El lado social de la segunda expresión de la pérdida de poder es evidente para cualquiera, especialmente para el que la sufre. Porque la pobreza material no es solo no tener cosas, sino también un empobrecimiento de las capacidades, ya que la pobreza material niega el acceso a las capacidades sociales que condensan las cosas. Su consecuencia política, sin embargo, no es tan evidente, porque el empobrecimiento no arruina de una manera directa la opción política, sino que destruye las condiciones necesarias para que esta se dé. La riqueza social no tiene por qué producir un movimiento político rico, pero el empobrecimiento creará, con toda seguridad, un empobrecimiento general de la política.

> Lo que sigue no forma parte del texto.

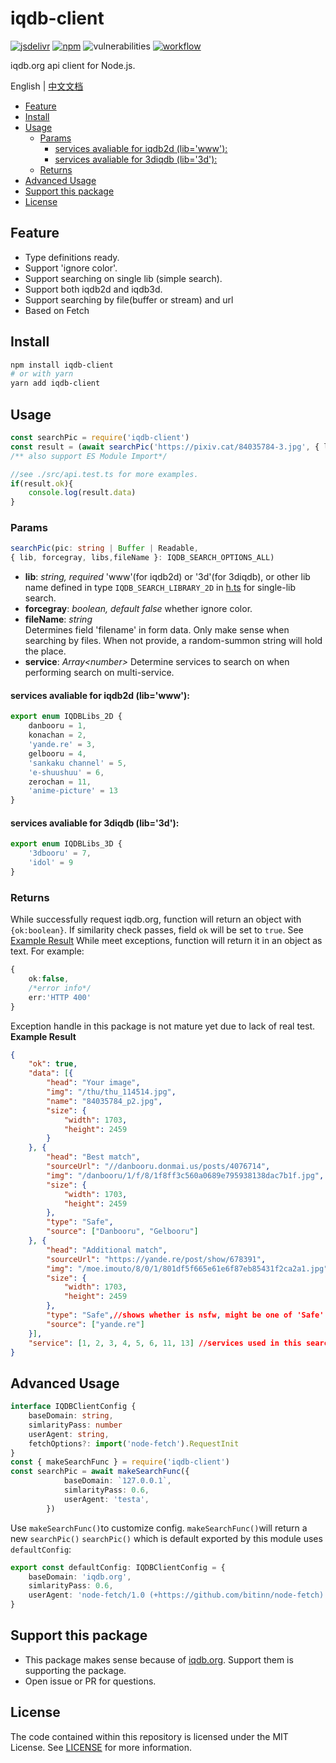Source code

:# iqdb-client
[![jsdelivr](https://data.jsdelivr.com/v1/package/npm/iqdb-client/badge)](https://www.jsdelivr.com/package/npm/iqdb-client) [![npm](https://img.shields.io/npm/dm/iqdb-client?color=red&label=npm%20download)](https://www.npmjs.com/package/iqdb-client) ![vulnerabilities](https://img.shields.io/snyk/vulnerabilities/npm/iqdb-client) [![workflow](https://img.shields.io/github/workflow/status/KotoriK/iqdb-client/Test)](https://github.com/KotoriK/iqdb-client/actions/workflows/test.yml)

iqdb.org api client for Node.js.

 English | [中文文档](./README.cn.md)
<!-- START doctoc generated TOC please keep comment here to allow auto update -->
<!-- DON'T EDIT THIS SECTION, INSTEAD RE-RUN doctoc TO UPDATE -->

- [Feature](#feature)
- [Install](#install)
- [Usage](#usage)
  - [Params](#params)
    - [services avaliable for iqdb2d (lib='www'):](#services-avaliable-for-iqdb2d-libwww)
    - [services avaliable for 3diqdb (lib='3d'):](#services-avaliable-for-3diqdb-lib3d)
  - [Returns](#returns)
- [Advanced Usage](#advanced-usage)
- [Support this package](#support-this-package)
- [License](#license)

<!-- END doctoc generated TOC please keep comment here to allow auto update -->

## Feature
* Type definitions ready.
* Support 'ignore color'.
* Support searching on single lib (simple search).
* Support both iqdb2d and iqdb3d.
* Support searching by file(buffer or stream) and url
* Based on Fetch
## Install
```bash
npm install iqdb-client
# or with yarn
yarn add iqdb-client
```
## Usage
```ts
const searchPic = require('iqdb-client')
const result = (await searchPic('https://pixiv.cat/84035784-3.jpg', { lib: 'www' }))
/** also support ES Module Import*/

//see ./src/api.test.ts for more examples.
if(result.ok){
    console.log(result.data)
}

```
### Params
```ts
searchPic(pic: string | Buffer | Readable, 
{ lib, forcegray, libs,fileName }: IQDB_SEARCH_OPTIONS_ALL)
```
* **lib**: *string, required* 
'www'(for iqdb2d) or '3d'(for 3diqdb), or other lib name defined in type ```IQDB_SEARCH_LIBRARY_2D``` in [h.ts](./src/h.ts) for single-lib search.
* **forcegray**: *boolean, default false* 
whether ignore color.
* **fileName**: *string*  
Determines field 'filename' in form data. Only make sense when searching by files. When not provide, a random-summon string will hold the place.
* **service**: *Array&lt;number&gt;* 
Determine services to search on when performing search on multi-service.
#### services avaliable for iqdb2d (lib='www'):
```ts
export enum IQDBLibs_2D {
    danbooru = 1,
    konachan = 2,
    'yande.re' = 3,
    gelbooru = 4,
    'sankaku channel' = 5,
    'e-shuushuu' = 6,
    zerochan = 11,
    'anime-picture' = 13
}
```
#### services avaliable for 3diqdb (lib='3d'):
```ts
export enum IQDBLibs_3D {
    '3dbooru' = 7,
    'idol' = 9
}
```
### Returns
While successfully request iqdb.org, function will return an object with ```{ok:boolean}```. If similarity check passes, field ```ok``` will be set to ```true```. See [Example Result](#example-result)
While meet exceptions, function will return it in an object as text. For example:
```ts
{
    ok:false,
    /*error info*/
    err:'HTTP 400'
}
```
Exception handle in this package is not mature yet due to lack of real test.
**Example Result**
```json
{
    "ok": true,
    "data": [{
        "head": "Your image",
        "img": "/thu/thu_114514.jpg",
        "name": "84035784_p2.jpg",
        "size": {
            "width": 1703,
            "height": 2459
        }
    }, {
        "head": "Best match",
        "sourceUrl": "//danbooru.donmai.us/posts/4076714",
        "img": "/danbooru/1/f/8/1f8ff3c560a0689e795938138dac7b1f.jpg",
        "size": {
            "width": 1703,
            "height": 2459
        },
        "type": "Safe",
        "source": ["Danbooru", "Gelbooru"]
    }, {
        "head": "Additional match",
        "sourceUrl": "https://yande.re/post/show/678391",
        "img": "/moe.imouto/8/0/1/801df5f665e61e6f87eb85431f2ca2a1.jpg",
        "size": {
            "width": 1703,
            "height": 2459
        },
        "type": "Safe",//shows whether is nsfw, might be one of 'Safe' | 'Ero' | 'Explicit'
        "source": ["yande.re"]
    }],
    "service": [1, 2, 3, 4, 5, 6, 11, 13] //services used in this search
}
```
## Advanced Usage
```ts
interface IQDBClientConfig {
    baseDomain: string,
    simlarityPass: number
    userAgent: string,
    fetchOptions?: import('node-fetch').RequestInit
}
const { makeSearchFunc } = require('iqdb-client')
const searchPic = await makeSearchFunc({
            baseDomain: `127.0.0.1`,
            simlarityPass: 0.6,
            userAgent: 'testa',
        })
```
Use ```makeSearchFunc()```to customize config. ```makeSearchFunc()```will return a new ```searchPic()```
```searchPic()``` which is default exported by this module uses ```defaultConfig```: 
```ts
export const defaultConfig: IQDBClientConfig = {
    baseDomain: 'iqdb.org',
    simlarityPass: 0.6,
    userAgent: 'node-fetch/1.0 (+https://github.com/bitinn/node-fetch)',
}
```
## Support this package

* This package makes sense because of [iqdb.org](https://www.iqdb.org/). Support them is supporting the package.
* Open issue or PR for questions.

## License
The code contained within this repository is licensed under the MIT License. See [LICENSE](./LICENSE) for more information.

Este empobrecimiento absoluto, sin embargo, no puede entenderse sin la dinámica de la pérdida relativa de poder, es decir, excluyendo de la ecuación la relación básica de la sociedad capitalista –­entre el trabajo y el capital–. La socialdemocracia solo mira a la primera (empobrecimiento absoluto), siendo así incapaz de comprender la propia dinámica del empobrecimiento absoluto. Si lo hace así, la razón política es esta: la socialdemocracia no pretende superar al capitalismo, sino enturbiar sus consecuencias sociales; es decir, la socialdemocracia pretende hacer sobrevivir al capitalismo distorsionando y tapando sus contradicciones, la esencia económica de la organización colectiva que lo hará caer.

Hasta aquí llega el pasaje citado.